Personal information
- Full name: Joshua Alford
- Nationality: Australia
- Born: 25 May 1995 (age 31) Canberra, Australian Capital Territory

Sport
- Sport: Swimming
- Strokes: Backstroke, Freestyle
- Classifications: S14
- Club: Tuggernong Vikings Swim Club
- Coach: Yuriy Vdovychenko

= Joshua Alford =

Australian Paralympic swimmer

Joshua Alford (born 25 May 1995) is an Australian Paralympic swimmer. He competed in the 2014 Commonwealth Games, placing sixth in the S14 200m Freestyle final. Alford represented Australia at the 2016 Rio Paralympics after a strong performance at the 2016 Australian Swimming Championships.

==Personal==

Alford was born in Canberra to Lorraine and Bob Alford but raised in Cooma, where he began swimming as a three-year-old for the Cooma Swimming Club.

Alford attended Monaro High School in Cooma. At present he lives in Bruce, Canberra, where he trains at the Swimming Australia National Training Centre with coach Yuriy Vdovychenko. He is still a loyal a loyal member of the Tuggeranong Vikings Swim Club, being previously coached by David Murphy. After swimming, he would like to join the police force to train police dogs.

==Swimming==

Alford competes in the S14 classification for swimmers with an intellectual disability.

In 2013 Alford won eight gold medals whilst competing for the NSW All Schools team at the Australian School Sports Championships, with five of those wins resulting in Australian Age multi-class records.

Alford started swimming professionally in 2014, competing at the 2014 Australian Swimming Championships where he set personal best times in the 50m, 100m, 200m and 400m Freestyle races, as well as in the 50m Backstroke- he subsequently made the finals in all five events. Alford was selected to compete for Australia at the 2014 Commonwealth Games where he made a strong first international showing, placing 6th in the S14 200m Freestyle final.

He was selected to compete at the 2015 INAS Global Games -a competition for athletes with intellectual disabilities- in Ecuador, where he won Gold in the 100m Freestyle and Silver in the 50m Freestyle. At the 2015 Australian Swimming Championships he won gold in the 50m Freestyle Multi-Class final with a time of 25.25. He won silver in the 100m and 400m Freestyle, and received bronze in the 200m Freestyle.

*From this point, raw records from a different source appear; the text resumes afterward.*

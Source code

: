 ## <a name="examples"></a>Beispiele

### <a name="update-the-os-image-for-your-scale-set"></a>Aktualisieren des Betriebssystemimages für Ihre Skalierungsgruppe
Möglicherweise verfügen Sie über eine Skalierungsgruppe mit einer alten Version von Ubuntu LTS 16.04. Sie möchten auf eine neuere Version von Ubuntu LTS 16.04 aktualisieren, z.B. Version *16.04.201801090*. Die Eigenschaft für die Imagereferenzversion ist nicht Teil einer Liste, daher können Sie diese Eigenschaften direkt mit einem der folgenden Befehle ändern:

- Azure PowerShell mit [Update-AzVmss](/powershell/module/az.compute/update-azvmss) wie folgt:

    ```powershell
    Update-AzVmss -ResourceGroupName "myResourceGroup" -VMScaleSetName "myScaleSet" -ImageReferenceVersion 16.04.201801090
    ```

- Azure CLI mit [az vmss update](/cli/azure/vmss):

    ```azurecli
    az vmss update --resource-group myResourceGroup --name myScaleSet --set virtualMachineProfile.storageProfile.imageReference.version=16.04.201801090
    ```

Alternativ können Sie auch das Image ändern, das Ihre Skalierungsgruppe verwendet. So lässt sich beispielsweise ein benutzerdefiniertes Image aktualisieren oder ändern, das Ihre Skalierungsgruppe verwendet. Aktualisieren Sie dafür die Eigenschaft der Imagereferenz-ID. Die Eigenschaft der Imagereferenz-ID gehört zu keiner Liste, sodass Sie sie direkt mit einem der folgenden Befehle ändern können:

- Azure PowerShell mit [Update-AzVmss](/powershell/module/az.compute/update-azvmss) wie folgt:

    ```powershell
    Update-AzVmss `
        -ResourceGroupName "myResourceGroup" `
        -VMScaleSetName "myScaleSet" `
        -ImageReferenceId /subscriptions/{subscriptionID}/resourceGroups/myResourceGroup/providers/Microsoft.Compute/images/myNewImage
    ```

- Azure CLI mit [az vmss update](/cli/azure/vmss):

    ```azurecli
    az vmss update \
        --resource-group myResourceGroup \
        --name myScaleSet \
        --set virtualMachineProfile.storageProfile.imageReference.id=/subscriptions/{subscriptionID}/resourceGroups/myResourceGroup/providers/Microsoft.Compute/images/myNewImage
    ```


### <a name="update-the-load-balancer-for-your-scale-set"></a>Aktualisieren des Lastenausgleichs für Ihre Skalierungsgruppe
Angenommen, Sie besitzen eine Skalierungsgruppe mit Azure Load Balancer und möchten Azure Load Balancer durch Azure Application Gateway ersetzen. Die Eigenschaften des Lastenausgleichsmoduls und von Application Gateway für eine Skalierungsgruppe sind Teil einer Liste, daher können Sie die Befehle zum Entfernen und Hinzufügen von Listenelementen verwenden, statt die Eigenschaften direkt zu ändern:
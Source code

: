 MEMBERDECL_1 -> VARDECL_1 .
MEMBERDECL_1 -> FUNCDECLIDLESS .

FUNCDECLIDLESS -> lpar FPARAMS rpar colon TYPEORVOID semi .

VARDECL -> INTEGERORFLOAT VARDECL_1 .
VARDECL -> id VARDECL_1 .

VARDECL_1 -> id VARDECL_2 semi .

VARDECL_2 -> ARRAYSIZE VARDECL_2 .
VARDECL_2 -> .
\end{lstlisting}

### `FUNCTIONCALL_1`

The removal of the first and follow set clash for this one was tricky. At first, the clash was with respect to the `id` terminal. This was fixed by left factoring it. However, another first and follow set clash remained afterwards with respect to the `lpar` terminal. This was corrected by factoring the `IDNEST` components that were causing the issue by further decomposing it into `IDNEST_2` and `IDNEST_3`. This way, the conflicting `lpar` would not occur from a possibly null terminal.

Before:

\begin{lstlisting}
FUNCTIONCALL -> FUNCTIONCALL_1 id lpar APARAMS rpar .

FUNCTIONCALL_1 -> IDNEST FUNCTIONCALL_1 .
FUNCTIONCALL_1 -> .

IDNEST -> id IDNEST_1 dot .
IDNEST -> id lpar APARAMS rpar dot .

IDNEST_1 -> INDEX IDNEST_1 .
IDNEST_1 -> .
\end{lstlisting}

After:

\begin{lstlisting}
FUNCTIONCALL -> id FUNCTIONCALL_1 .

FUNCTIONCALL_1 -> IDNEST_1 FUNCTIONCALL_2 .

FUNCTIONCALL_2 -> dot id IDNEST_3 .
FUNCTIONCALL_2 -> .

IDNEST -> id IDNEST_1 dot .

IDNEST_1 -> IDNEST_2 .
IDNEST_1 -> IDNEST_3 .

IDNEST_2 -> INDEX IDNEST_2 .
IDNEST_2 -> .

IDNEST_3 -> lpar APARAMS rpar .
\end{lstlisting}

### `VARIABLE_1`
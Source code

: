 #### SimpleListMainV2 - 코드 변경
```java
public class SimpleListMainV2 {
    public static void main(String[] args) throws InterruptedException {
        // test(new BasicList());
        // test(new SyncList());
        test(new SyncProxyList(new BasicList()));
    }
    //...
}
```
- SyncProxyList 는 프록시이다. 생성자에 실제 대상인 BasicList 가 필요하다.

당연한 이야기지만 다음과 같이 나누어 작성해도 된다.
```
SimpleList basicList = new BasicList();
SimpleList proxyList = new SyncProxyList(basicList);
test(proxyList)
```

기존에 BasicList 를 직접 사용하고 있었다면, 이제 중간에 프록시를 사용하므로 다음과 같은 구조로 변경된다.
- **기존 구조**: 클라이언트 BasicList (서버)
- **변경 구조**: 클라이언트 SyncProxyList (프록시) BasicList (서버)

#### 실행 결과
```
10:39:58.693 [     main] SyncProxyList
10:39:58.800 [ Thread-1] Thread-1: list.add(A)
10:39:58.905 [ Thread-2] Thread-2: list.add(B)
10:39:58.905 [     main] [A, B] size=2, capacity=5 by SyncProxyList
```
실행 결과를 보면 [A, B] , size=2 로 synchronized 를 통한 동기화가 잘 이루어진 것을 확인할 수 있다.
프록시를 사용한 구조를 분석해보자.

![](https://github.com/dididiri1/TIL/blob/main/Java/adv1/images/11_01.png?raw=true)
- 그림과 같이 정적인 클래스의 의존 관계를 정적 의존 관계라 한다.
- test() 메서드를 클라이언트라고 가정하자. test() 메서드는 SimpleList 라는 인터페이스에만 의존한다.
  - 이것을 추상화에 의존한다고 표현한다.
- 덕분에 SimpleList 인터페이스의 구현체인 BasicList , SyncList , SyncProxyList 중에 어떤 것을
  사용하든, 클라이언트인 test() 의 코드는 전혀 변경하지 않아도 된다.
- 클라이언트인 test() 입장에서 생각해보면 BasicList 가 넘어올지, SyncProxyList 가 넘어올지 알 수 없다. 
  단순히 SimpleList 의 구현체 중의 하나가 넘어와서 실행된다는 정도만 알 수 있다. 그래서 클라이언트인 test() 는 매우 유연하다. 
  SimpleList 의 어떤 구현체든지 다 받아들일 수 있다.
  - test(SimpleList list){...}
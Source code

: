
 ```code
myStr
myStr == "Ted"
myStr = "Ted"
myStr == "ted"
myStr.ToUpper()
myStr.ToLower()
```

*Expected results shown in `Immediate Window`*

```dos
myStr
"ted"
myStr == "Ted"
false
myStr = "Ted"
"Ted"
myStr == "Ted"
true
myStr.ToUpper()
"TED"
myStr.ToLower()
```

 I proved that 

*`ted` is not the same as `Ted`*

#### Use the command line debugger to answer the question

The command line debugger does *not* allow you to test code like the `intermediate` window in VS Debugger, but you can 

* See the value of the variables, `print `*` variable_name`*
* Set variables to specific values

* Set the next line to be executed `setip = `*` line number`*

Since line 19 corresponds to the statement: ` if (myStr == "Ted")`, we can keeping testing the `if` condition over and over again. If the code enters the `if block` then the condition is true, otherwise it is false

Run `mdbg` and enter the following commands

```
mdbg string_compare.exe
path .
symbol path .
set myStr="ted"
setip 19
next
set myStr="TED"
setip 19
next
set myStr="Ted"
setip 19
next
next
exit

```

Alford performed well at the 2016 Australian Swimming Championships, placing 3rd in the Men's 50m Freestyle Multi-Class; 2nd in the 100m Freestyle; and 3rd in the 200m Freestyle. Due to his strong performance at the meet, he was selected as part of Australia's 30-man squad for the 2016 Rio Paralympics.

At the 2016 Rio Paralympics Games, he competed in three events. He finished eighth in the final of Men's 100m Backstroke, however didn't progress to the finals in Men's 200m Freestyle S14 and Men's 200m Individual Medley SM14.

He aims to represent Australia at the 2019 INAS Global Games in Brisbane.

==Recognition==
- Most Outstanding Athlete with a Disability for a South Coast secondary student award in 2013 whilst at Monaro High School.
- Cooma- Monaro's young sportsperson of the year in 2013.
- NSW Combined High Schools State Blue Award for swimming AWD (athletes with disabilities).